**Exercise directions**: The whole of the data is to be returned without a single change.

**Provided data**:
○ ○ ○
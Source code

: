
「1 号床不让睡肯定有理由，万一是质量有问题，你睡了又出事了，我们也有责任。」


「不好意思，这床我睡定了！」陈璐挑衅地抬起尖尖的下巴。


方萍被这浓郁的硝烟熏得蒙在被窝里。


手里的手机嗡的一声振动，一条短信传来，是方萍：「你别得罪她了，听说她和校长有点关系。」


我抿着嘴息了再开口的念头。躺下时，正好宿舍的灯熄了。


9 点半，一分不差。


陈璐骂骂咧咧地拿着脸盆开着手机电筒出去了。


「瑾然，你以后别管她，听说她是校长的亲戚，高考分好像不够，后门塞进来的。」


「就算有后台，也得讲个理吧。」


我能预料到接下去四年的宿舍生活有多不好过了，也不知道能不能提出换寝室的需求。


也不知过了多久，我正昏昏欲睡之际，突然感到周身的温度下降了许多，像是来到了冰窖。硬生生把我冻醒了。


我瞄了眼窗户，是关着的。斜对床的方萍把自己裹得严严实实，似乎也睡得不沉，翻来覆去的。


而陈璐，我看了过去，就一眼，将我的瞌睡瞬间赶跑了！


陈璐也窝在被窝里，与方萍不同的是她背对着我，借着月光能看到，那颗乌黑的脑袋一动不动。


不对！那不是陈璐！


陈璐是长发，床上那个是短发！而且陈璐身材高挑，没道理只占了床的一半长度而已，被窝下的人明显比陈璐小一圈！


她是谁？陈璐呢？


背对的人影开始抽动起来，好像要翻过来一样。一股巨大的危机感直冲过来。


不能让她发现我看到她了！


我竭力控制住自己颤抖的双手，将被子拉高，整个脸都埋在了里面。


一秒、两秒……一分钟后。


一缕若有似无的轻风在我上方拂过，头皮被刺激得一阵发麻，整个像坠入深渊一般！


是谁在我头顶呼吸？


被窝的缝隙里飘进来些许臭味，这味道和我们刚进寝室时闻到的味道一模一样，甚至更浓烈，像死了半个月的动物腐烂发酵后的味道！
○ ○ ○
**Result**:
Source code

:
「1 号床不让睡肯定有理由，万一是质量有问题，你睡了又出事了，我们也有责任。」


「不好意思，这床我睡定了！」陈璐挑衅地抬起尖尖的下巴。


方萍被这浓郁的硝烟熏得蒙在被窝里。


手里的手机嗡的一声振动，一条短信传来，是方萍：「你别得罪她了，听说她和校长有点关系。」


我抿着嘴息了再开口的念头。躺下时，正好宿舍的灯熄了。


9 点半，一分不差。


陈璐骂骂咧咧地拿着脸盆开着手机电筒出去了。


「瑾然，你以后别管她，听说她是校长的亲戚，高考分好像不够，后门塞进来的。」


「就算有后台，也得讲个理吧。」


我能预料到接下去四年的宿舍生活有多不好过了，也不知道能不能提出换寝室的需求。


也不知过了多久，我正昏昏欲睡之际，突然感到周身的温度下降了许多，像是来到了冰窖。硬生生把我冻醒了。


我瞄了眼窗户，是关着的。斜对床的方萍把自己裹得严严实实，似乎也睡得不沉，翻来覆去的。


而陈璐，我看了过去，就一眼，将我的瞌睡瞬间赶跑了！


陈璐也窝在被窝里，与方萍不同的是她背对着我，借着月光能看到，那颗乌黑的脑袋一动不动。


不对！那不是陈璐！


陈璐是长发，床上那个是短发！而且陈璐身材高挑，没道理只占了床的一半长度而已，被窝下的人明显比陈璐小一圈！


她是谁？陈璐呢？


背对的人影开始抽动起来，好像要翻过来一样。一股巨大的危机感直冲过来。


不能让她发现我看到她了！


我竭力控制住自己颤抖的双手，将被子拉高，整个脸都埋在了里面。


一秒、两秒……一分钟后。


一缕若有似无的轻风在我上方拂过，头皮被刺激得一阵发麻，整个像坠入深渊一般！


是谁在我头顶呼吸？


被窝的缝隙里飘进来些许臭味，这味道和我们刚进寝室时闻到的味道一模一样，甚至更浓烈，像死了半个月的动物腐烂发酵后的味道！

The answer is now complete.